In his book, The Wealth of the Commons, Professor Steve Poniatowski says that the way to get the most from your community is to “trust the commons.” Trust the commons because of their potential to be used for good. Trust the commons because you’re giving them a place to live, work, and reproduce. Trust the commons because they’re the only place on Earth where you can get to know the people and things that are worth living and thriving for.
One of the most basic ways that we can trust the commons is by having a trustworthy steward who is a member of a corporation. There are many corporations that operate in our society and the commons have the potential to be a great deal of money. As long as they are owned by people who are trustworthy and have the ability to communicate with each other, they have the potential to increase the wealth of the commons, and that in itself can have a positive effect on the wellbeing of the community.
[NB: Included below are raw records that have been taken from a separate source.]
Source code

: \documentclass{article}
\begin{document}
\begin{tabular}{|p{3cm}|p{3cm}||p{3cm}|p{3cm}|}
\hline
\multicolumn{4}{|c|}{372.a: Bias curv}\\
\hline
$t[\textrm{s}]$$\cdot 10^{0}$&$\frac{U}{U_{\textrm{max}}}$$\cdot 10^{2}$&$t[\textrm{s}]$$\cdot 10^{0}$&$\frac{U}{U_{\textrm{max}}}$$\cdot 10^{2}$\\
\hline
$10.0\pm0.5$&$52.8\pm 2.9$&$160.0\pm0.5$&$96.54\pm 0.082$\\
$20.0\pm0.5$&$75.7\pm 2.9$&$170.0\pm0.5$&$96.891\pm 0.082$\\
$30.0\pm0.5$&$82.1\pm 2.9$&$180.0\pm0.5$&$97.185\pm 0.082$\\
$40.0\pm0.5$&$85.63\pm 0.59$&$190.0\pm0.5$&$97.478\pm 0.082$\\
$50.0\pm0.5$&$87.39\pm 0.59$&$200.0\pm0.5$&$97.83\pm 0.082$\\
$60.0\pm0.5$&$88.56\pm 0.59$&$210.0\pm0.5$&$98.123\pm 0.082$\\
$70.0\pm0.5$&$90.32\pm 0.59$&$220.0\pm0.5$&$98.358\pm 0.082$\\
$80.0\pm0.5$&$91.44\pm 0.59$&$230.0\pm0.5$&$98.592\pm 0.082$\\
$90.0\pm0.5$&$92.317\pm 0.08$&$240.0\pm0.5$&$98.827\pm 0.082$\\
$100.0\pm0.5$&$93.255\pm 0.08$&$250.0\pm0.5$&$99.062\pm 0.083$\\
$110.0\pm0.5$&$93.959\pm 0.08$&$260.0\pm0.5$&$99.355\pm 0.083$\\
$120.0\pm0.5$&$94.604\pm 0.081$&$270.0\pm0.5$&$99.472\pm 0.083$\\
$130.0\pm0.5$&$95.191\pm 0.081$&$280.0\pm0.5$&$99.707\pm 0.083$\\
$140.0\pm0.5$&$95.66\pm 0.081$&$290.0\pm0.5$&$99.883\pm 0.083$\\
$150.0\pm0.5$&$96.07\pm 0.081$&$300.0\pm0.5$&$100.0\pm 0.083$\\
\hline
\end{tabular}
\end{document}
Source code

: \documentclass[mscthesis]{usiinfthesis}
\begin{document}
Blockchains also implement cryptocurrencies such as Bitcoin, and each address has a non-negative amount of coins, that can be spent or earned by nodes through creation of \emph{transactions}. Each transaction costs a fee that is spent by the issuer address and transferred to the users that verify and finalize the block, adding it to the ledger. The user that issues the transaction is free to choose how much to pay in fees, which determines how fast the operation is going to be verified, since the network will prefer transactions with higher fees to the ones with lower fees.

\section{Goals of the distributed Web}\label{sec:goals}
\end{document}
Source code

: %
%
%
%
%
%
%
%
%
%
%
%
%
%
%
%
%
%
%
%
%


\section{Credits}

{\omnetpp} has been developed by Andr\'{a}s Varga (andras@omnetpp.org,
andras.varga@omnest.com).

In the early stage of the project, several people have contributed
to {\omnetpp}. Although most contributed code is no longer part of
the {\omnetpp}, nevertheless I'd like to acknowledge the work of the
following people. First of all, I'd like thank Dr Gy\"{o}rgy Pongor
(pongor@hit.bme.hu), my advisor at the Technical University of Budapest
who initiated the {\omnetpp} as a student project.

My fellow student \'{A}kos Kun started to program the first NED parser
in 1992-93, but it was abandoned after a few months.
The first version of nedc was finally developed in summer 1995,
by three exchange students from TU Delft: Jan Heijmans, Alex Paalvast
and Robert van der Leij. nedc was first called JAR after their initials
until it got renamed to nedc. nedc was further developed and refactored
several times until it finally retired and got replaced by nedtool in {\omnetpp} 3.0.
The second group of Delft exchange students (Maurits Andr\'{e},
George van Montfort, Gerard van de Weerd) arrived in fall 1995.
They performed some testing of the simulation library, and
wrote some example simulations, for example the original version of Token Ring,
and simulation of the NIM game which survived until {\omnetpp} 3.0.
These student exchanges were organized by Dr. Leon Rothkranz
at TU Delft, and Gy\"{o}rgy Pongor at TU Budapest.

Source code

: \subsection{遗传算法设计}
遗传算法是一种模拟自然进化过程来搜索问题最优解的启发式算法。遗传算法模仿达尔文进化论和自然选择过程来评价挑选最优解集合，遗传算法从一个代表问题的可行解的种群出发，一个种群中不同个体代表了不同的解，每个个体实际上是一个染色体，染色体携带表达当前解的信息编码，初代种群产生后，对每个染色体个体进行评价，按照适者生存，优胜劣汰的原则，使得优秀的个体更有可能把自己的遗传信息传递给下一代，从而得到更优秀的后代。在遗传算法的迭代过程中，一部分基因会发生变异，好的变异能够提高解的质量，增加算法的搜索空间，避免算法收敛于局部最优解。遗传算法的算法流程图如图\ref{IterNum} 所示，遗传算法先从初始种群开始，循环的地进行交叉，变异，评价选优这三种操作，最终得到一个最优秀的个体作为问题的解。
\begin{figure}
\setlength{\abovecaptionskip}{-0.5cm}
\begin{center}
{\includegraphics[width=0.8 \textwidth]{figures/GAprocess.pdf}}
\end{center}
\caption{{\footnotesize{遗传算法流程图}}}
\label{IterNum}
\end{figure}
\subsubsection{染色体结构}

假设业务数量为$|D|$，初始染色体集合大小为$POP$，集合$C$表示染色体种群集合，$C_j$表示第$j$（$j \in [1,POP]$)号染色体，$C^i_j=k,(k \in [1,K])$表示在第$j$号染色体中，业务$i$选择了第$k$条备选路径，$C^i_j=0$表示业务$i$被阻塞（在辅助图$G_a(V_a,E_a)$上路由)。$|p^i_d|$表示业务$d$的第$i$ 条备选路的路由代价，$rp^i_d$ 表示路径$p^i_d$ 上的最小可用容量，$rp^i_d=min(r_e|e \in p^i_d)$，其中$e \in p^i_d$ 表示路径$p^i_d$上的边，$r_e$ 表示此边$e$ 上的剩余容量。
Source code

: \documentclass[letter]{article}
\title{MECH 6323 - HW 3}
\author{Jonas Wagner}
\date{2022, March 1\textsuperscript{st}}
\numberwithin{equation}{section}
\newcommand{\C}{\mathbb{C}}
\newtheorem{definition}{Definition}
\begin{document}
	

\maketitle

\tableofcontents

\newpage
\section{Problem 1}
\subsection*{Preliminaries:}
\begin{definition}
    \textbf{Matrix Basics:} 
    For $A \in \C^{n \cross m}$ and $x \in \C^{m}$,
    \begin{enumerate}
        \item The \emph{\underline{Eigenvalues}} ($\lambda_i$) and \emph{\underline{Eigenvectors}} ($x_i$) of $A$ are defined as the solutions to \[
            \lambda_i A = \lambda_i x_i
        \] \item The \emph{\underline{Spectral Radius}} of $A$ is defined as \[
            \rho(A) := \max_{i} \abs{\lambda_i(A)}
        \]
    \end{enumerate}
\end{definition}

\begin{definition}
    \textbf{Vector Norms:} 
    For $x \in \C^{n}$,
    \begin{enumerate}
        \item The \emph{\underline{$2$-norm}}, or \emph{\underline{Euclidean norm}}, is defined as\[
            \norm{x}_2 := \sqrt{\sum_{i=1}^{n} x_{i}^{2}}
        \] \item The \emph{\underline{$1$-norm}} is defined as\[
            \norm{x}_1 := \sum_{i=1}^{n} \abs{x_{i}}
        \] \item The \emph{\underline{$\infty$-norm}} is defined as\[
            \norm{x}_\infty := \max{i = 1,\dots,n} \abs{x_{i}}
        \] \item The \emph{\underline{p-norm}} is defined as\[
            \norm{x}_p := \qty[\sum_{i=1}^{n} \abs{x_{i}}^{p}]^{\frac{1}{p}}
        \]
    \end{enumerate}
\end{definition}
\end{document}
The idea of a corporation that is owned by someone who is trusted by the community is a bit of a stretch, but it’s a fairly common concept. Some companies are owned by the government, and are regulated by it. Others are owned by private shareholders and are not subject to the government’s oversight. The government could put in place limits on what corporations are allowed to spend and how much they have to pay to get things done.
In the case of domestic asset protection trust, a corporation that has such a trust is one that is owned by the government. In the case of the domestic asset protection trust, the government is not required to have a trust with the corporation. The government does not necessarily have to give the corporation approval to spend money on things like security or insurance.
In the case of domestic asset protection trust where the corporation is owned by the government, the government does not need to spend money on anything as a form of income.
Most domestic asset protection trusts have an income from the trust. The income is taxed as income tax rather than as a form of credit.
This is where the income tax comes into play. Because we’re talking about a domestic asset protection trust, we’re talking about money that is not being spent that the government expects it to be spent on. If money is going to be spent on something that is not really being used, like a police car, then the government is paying too much in taxes.
The IRS defines income as a dollar of gross income that is not being spent. When you have money that is not being used, the IRS taxes it as income, not as a credit. So you can make a domestic asset protection trust in your head and think it’s a credit, but it is not. Since you have the money and you have a job, you are taxed on the money. If you have a lot of money, you are taxed on that money too.
In our opinion, it’s not only the IRS that is holding back domestic asset protection trusts from the average person. There is no IRS tax filing form that states that trust income is a credit, only that trust income is taxable income. So for people who are saving money for a down payment on a home, the IRS is holding back trust income, which is a credit.
This isn’t just an IRS issue. There is a massive, multinational tax-free “asset protection trust” industry that, with their lawyers, has a vested interest in making sure that every taxpayer has easy access to their money. In fact, many of these companies (including yours truly) have very large, multi-million dollar, fully-insured, tax-free funds that have been set aside for the benefit of their clients.